Making do and getting by in present-day Spanish Harlem.
Quiñonez’s second, after his well-received debut, Bodega Dreams (2000), follows narrator Julio Santana, a high-school dropout nearing 30 who supports himself and his parents by working on a demolition crew while also attending night school—and freelancing as an arsonist who torches buildings as part of an insurance scam. Julio’s smart, reflective voice is one of the chief pleasures here, as evidenced by its arresting first sentence: “The house I’m about to set on fire stands alone on a hill.” Quiñonez gradually introduces other characters who define and complicate Julio’s relationship to his down-and-out world. He genuinely loves and respects his devout mother and layabout father (a former salsa musician softened by “hard living”). He watches over his “retard” buddy Trompo Loco, who believes he’s the illegitimate son of Julio’s firebug boss Eddie Naglioni. And he’s more chaotically involved with his childhood friend and enemy, belligerent socialist-social activist Maritza; self-styled Santeria priest “Papelito”; and a white woman named Helen, whose artistic preoccupations and liberal guilt simultaneously attract and repel him.
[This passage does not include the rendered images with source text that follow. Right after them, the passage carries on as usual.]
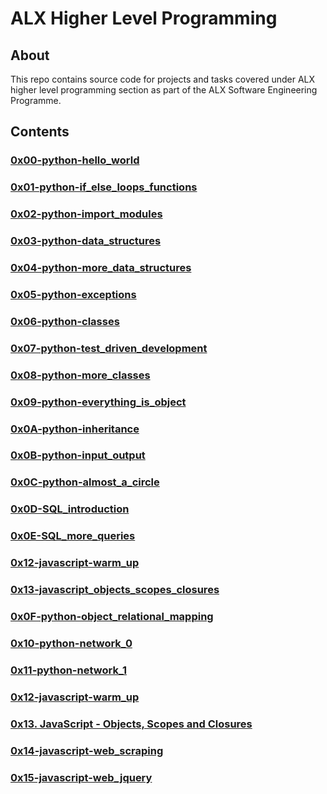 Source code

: # ALX Higher Level Programming
## About

This repo contains source code for projects and tasks covered under ALX higher level programming section as part of the ALX Software Engineering Programme.

## Contents

### [0x00-python-hello_world](https://github.com/j88moja-code/alx-higher_level_programming/tree/main/0x00-python-hello_world)
### [0x01-python-if_else_loops_functions](https://github.com/j88moja-code/alx-higher_level_programming/tree/main/0x01-python-if_else_loops_functions)
### [0x02-python-import_modules](https://github.com/j88moja-code/alx-higher_level_programming/tree/main/0x02-python-import_modules)
### [0x03-python-data_structures](https://github.com/j88moja-code/alx-higher_level_programming/tree/main/0x03-python-data_structures)
### [0x04-python-more_data_structures](https://github.com/j88moja-code/alx-higher_level_programming/tree/main/0x04-python-more_data_structures)
### [0x05-python-exceptions](https://github.com/j88moja-code/alx-higher_level_programming/tree/main/0x05-python-exceptions)
### [0x06-python-classes](https://github.com/j88moja-code/alx-higher_level_programming/tree/main/0x06-python-classes)
### [0x07-python-test_driven_development](https://github.com/j88moja-code/alx-higher_level_programming/tree/main/0x07-python-test_driven_development)
### [0x08-python-more_classes](https://github.com/j88moja-code/alx-higher_level_programming/tree/main/0x08-python-more_classes)
### [0x09-python-everything_is_object](https://github.com/j88moja-code/alx-higher_level_programming/tree/main/0x09-python-everything_is_object)
### [0x0A-python-inheritance](https://github.com/j88moja-code/alx-higher_level_programming/tree/main/0x0A-python-inheritance)
### [0x0B-python-input_output](https://github.com/j88moja-code/alx-higher_level_programming/tree/main/0x0B-python-input_output)
### [0x0C-python-almost_a_circle](https://github.com/j88moja-code/alx-higher_level_programming/tree/main/0x0C-python-almost_a_circle)
### [0x0D-SQL_introduction](https://github.com/j88moja-code/alx-higher_level_programming/tree/main/0x0D-SQL_introduction)
### [0x0E-SQL_more_queries](https://github.com/j88moja-code/alx-higher_level_programming/tree/main/0x0E-SQL_more_queries)
### [0x12-javascript-warm_up](https://github.com/j88moja-code/alx-higher_level_programming/tree/main/0x12-javascript-warm_up)
### [0x13-javascript_objects_scopes_closures](https://github.com/j88moja-code/alx-higher_level_programming/tree/main/0x13-javascript_objects_scopes_closures)
### [0x0F-python-object_relational_mapping](https://github.com/j88moja-code/alx-higher_level_programming/tree/main/0x0F-python-object_relational_mapping)
### [0x10-python-network_0](https://github.com/j88moja-code/alx-higher_level_programming/tree/main/0x10-python-network_0)
### [0x11-python-network_1](https://github.com/j88moja-code/alx-higher_level_programming/tree/main/0x11-python-network_1)
### [0x12-javascript-warm_up](https://github.com/j88moja-code/alx-higher_level_programming/tree/main/0x12-javascript-warm_up)
### [0x13. JavaScript - Objects, Scopes and Closures](https://github.com/j88moja-code/alx-higher_level_programming/tree/main/0x13-javascript_objects_scopes_closures)
### [0x14-javascript-web_scraping](https://github.com/j88moja-code/alx-higher_level_programming/tree/main/0x14-javascript-web_scraping)
### [0x15-javascript-web_jquery]()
There are echoes of James Baldwin’s Another Country in this bumpy story’s blend of ethnic identities and sexual persuasions. But it’s redundant, and its vise-grip plot—in which a misjudgment Julio makes during a “burning” puts him under Eddie’s thumb—isn’t wholly credible. What’s best about Chango’s Fire (whose title alludes to the Santeria “life force”) are Quiñonez’s ingeniously detailed revelations of how people cheat and improvise, to survive in an impoverished and dangerous racist environment. This is an author who knows his material. But next time out he needs to embody it in situations and characters more believable and compelling.
Chango’s Fire is, therefore, a rough patch in the road. Still, Quiñonez appears to be on his way to artistic maturity.